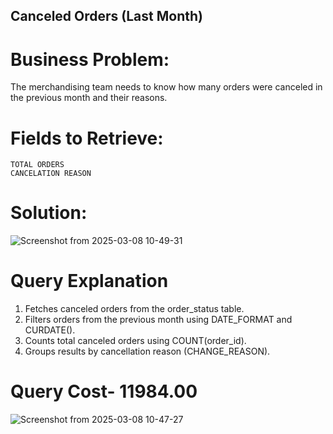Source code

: ## Canceled Orders (Last Month)  
# Business Problem:
The merchandising team needs to know how many orders were canceled in the previous month and their reasons.  
# Fields to Retrieve:  
    TOTAL ORDERS  
    CANCELATION REASON  

# Solution:
![Screenshot from 2025-03-08 10-49-31](https://github.com/user-attachments/assets/39ad55de-cfe8-4fd8-865d-fb2c5fd5d983)  



# Query Explanation  
   1. Fetches canceled orders from the order_status table.  
   2. Filters orders from the previous month using DATE_FORMAT and CURDATE().     
   3. Counts total canceled orders using COUNT(order_id).  
   4. Groups results by cancellation reason (CHANGE_REASON).

# Query Cost- 11984.00  
![Screenshot from 2025-03-08 10-47-27](https://github.com/user-attachments/assets/abcf8de0-4268-4891-b5b5-a7b58729f3a0)



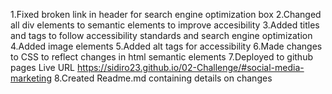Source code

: 1.Fixed broken link in header for search engine optimization box
2.Changed all div elements to semantic elements to improve accesibility 
3.Added titles and tags to  follow accessibility standards and search engine optimization
4.Added image elements
5.Added alt tags for accessibility
6.Made changes to CSS to reflect changes in html semantic elements
7.Deployed to github pages Live URL https://sidiro23.github.io/02-Challenge/#social-media-marketing
8.Created  Readme.md containing details on changes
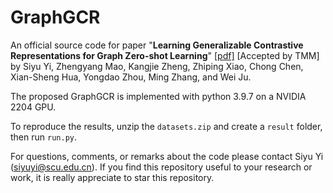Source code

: # GraphGCR

An official source code for paper "**Learning Generalizable Contrastive Representations for Graph Zero-shot Learning**" [[pdf]](https://ieeexplore.ieee.org/abstract/document/11125500) [Accepted by TMM] 
by Siyu Yi, Zhengyang Mao, Kangjie Zheng, Zhiping Xiao, Chong Chen, Xian-Sheng Hua, Yongdao Zhou, Ming Zhang, and Wei Ju.

The proposed GraphGCR is implemented with python 3.9.7 on a NVIDIA 2204 GPU. 

To reproduce the results, unzip the `datasets.zip` and create a `result` folder, then run `run.py`.

For questions, comments, or remarks about the code please contact Siyu Yi (siyuyi@scu.edu.cn). If you find this repository useful to your research or work, it is really appreciate to star this repository.
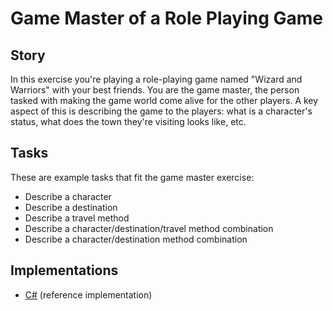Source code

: # Game Master of a Role Playing Game

## Story

In this exercise you're playing a role-playing game named "Wizard and Warriors" with your best friends. You are the game master, the person tasked with making the game world come alive for the other players. A key aspect of this is describing the game to the players: what is a character's status, what does the town they're visiting looks like, etc.

## Tasks

These are example tasks that fit the game master exercise:

- Describe a character
- Describe a destination
- Describe a travel method
- Describe a character/destination/travel method combination
- Describe a character/destination method combination

## Implementations

- [C#][implementation-csharp] (reference implementation)

[implementation-csharp]: ../../languages/csharp/exercises/concept/method-overloading/.docs/instructions.md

EXERCISE DESCRIPTION: If pictures appear in the data, omit them and copy all other parts exactly.

ANSWER SPACE:
Source code

: ## Canceled Orders (Last Month)  
# Business Problem:
The merchandising team needs to know how many orders were canceled in the previous month and their reasons.  
# Fields to Retrieve:  
    TOTAL ORDERS  
    CANCELATION REASON  

# Solution:
![Screenshot from 2025-03-08 10-49-31](https://github.com/user-attachments/assets/39ad55de-cfe8-4fd8-865d-fb2c5fd5d983)  



# Query Explanation  
   1. Fetches canceled orders from the order_status table.  
   2. Filters orders from the previous month using DATE_FORMAT and CURDATE().     
   3. Counts total canceled orders using COUNT(order_id).  
   4. Groups results by cancellation reason (CHANGE_REASON).

# Query Cost- 11984.00  
![Screenshot from 2025-03-08 10-47-27](https://github.com/user-attachments/assets/abcf8de0-4268-4891-b5b5-a7b58729f3a0)



Source code

: 1.Fixed broken link in header for search engine optimization box
2.Changed all div elements to semantic elements to improve accesibility 
3.Added titles and tags to  follow accessibility standards and search engine optimization
4.Added image elements
5.Added alt tags for accessibility
6.Made changes to CSS to reflect changes in html semantic elements
7.Deployed to github pages Live URL https://sidiro23.github.io/02-Challenge/#social-media-marketing
8.Created  Readme.md containing details on changes
Source code

: # GraphGCR

An official source code for paper "**Learning Generalizable Contrastive Representations for Graph Zero-shot Learning**" [[pdf]](https://ieeexplore.ieee.org/abstract/document/11125500) [Accepted by TMM] 
by Siyu Yi, Zhengyang Mao, Kangjie Zheng, Zhiping Xiao, Chong Chen, Xian-Sheng Hua, Yongdao Zhou, Ming Zhang, and Wei Ju.

The proposed GraphGCR is implemented with python 3.9.7 on a NVIDIA 2204 GPU. 

To reproduce the results, unzip the `datasets.zip` and create a `result` folder, then run `run.py`.

For questions, comments, or remarks about the code please contact Siyu Yi (siyuyi@scu.edu.cn). If you find this repository useful to your research or work, it is really appreciate to star this repository.
Source code

: # Game Master of a Role Playing Game

## Story

In this exercise you're playing a role-playing game named "Wizard and Warriors" with your best friends. You are the game master, the person tasked with making the game world come alive for the other players. A key aspect of this is describing the game to the players: what is a character's status, what does the town they're visiting looks like, etc.

## Tasks

These are example tasks that fit the game master exercise:

- Describe a character
- Describe a destination
- Describe a travel method
- Describe a character/destination/travel method combination
- Describe a character/destination method combination

## Implementations

- [C#][implementation-csharp] (reference implementation)

[implementation-csharp]: ../../languages/csharp/exercises/concept/method-overloading/.docs/instructions.md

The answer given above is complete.